Anyone use one of these? How do they hold up?

http://www.dogsafield.com/prodinfo.asp?number=R042-001


----------



## Lucky Seven (Feb 4, 2008)

Tom,

Steve Zugg's uses one ...... I dont believe he's ever had any problems.

I see it in his truck/topper all the time.


----------



## crw910 (Mar 15, 2008)

I have the avery dri-stor bag. It comes in 20lb and 40lb capacities. I will swear by the 40lb bag. It is incredible!!!

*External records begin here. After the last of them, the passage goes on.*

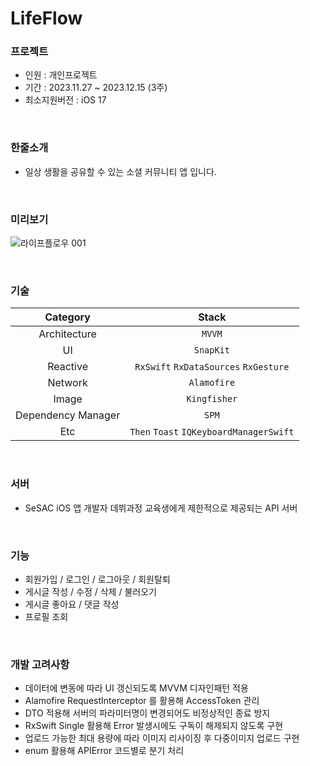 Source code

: # LifeFlow

### 프로젝트
 - 인원 : 개인프로젝트 <br>
 - 기간 : 2023.11.27 ~ 2023.12.15 (3주) <br>
 - 최소지원버전 : iOS 17 <br>
 
<br>

### 한줄소개
 - 일상 생활을 공유할 수 있는 소셜 커뮤니티 앱 입니다.

<br>

### 미리보기
![라이프플로우 001](https://github.com/J-comet/LifeFlow/assets/67407666/4af6b50e-55f4-4ac2-82c2-96baf8d1e905)

<br>

### 기술
| Category | Stack |
|:----:|:-----:|
| Architecture | `MVVM` |
|  UI  | `SnapKit` |
| Reactive | `RxSwift` `RxDataSources` `RxGesture` |
|  Network  | `Alamofire` |
|  Image  | `Kingfisher` |
|  Dependency Manager  | `SPM` |
| Etc | `Then` `Toast` `IQKeyboardManagerSwift` |

<br>

### 서버
- SeSAC iOS 앱 개발자 데뷔과정 교육생에게 제한적으로 제공되는 API 서버

<br>

### 기능
- 회원가입 / 로그인 / 로그아웃 / 회원탈퇴
- 게시글 작성 / 수정 / 삭제 / 불러오기
- 게시글 좋아요 / 댓글 작성
- 프로필 조회

<br>

### 개발 고려사항
- 데이터에 변동에 따라 UI 갱신되도록 MVVM 디자인패턴 적용
- Alamofire RequestInterceptor 를 활용해 AccessToken 관리
- DTO 적용해 서버의 파라미터명이 변경되어도 비정상적인 종료 방지
- RxSwift Single 활용해 Error 발생시에도 구독이 해제되지 않도록 구현
- 업로드 가능한 최대 용량에 따라 이미지 리사이징 후 다중이미지 업로드 구현
- enum 활용해 APIError 코드별로 분기 처리


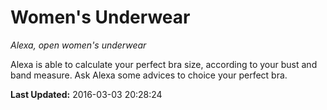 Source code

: # Women's Underwear
*Alexa, open women's underwear*

Alexa is able to calculate your perfect bra size, according to your bust and band measure. Ask Alexa some advices to choice your perfect bra.

**Last Updated:** 2016-03-03 20:28:24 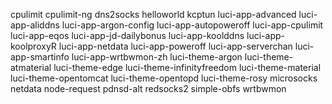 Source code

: cpulimit
cpulimit-ng
dns2socks
helloworld
kcptun
luci-app-advanced
luci-app-aliddns
luci-app-argon-config
luci-app-autopoweroff
luci-app-cpulimit
luci-app-eqos
luci-app-jd-dailybonus
luci-app-koolddns
luci-app-koolproxyR
luci-app-netdata
luci-app-poweroff
luci-app-serverchan
luci-app-smartinfo
luci-app-wrtbwmon-zh
luci-theme-argon
luci-theme-atmaterial
luci-theme-edge
luci-theme-infinityfreedom
luci-theme-material
luci-theme-opentomcat
luci-theme-opentopd
luci-theme-rosy
microsocks
netdata
node-request
pdnsd-alt
redsocks2
simple-obfs
wrtbwmon
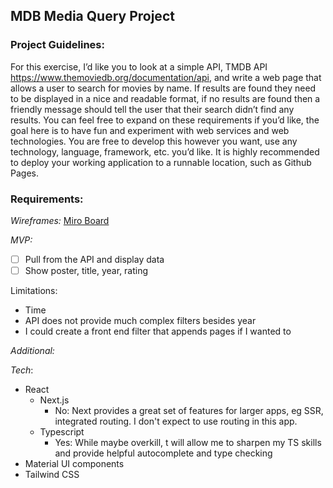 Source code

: ## MDB Media Query Project

### Project Guidelines:

For this exercise, I’d like you to look at a simple API, TMDB API https://www.themoviedb.org/documentation/api, and write a web page that allows a user to search for movies by name. If results are found they need to be displayed in a nice and readable format, if no results are found then a friendly message should tell the user that their search didn’t find any results. You can feel free to expand on these requirements if you’d like, the goal here is to have fun and experiment with web services and web technologies. You are free to develop this however you want, use any technology, language, framework, etc. you’d like. It is highly recommended to deploy your working application to a runnable location, such as Github Pages.

### Requirements:

*Wireframes:*
[Miro Board](https://miro.com/app/board/uXjVM_HanXM=/?share_link_id=314779408430)

*MVP:*
- [ ] Pull from the API and display data
- [ ] Show poster, title, year, rating

Limitations:
- Time
- API does not provide much complex filters besides year
- I could create a front end filter that appends pages if I wanted to

*Additional:*



*Tech*:
- React
  - Next.js
    - No: Next provides a great set of features for larger apps, eg SSR, integrated routing. I don't expect to use routing in this app.
  - Typescript
    - Yes: While maybe overkill, t will allow me to sharpen my TS skills and provide helpful autocomplete and type checking
- Material UI components
- Tailwind CSS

http://www.gundogsupply.com/new--dristor-dog-food-bags.html


----------



## Micah Duffy (Jan 21, 2010)

It works good Until the mice find it. I had mine up in my truck and they chewed through it. Back to a hard box for now. Other than that its farily easy to clean with mild soap and water with a sponge on the inside.


----------



## Nic_Edlund (Feb 16, 2010)

Thomas, thanks for asking the question. I'm looking at getting one my self. I sure like most of avery's products.


----------



## bjackson3 (Jan 27, 2009)

Go to any good outdoors store and buy one of the dry storage bags for kayaking. They come in a lot of sizes and are much cheaper. My 2 cents.

Bret


----------



## jeff t. (Jul 24, 2003)

I have three of them. The screw off lid is very convenient.

The inner lining on two of mine cracked after several years of use.

Had to retire one of the bags after one of the dogs found it and chewed a hole in it.


----------



## Texas star (Mar 29, 2009)

Avery you can't go wrong


----------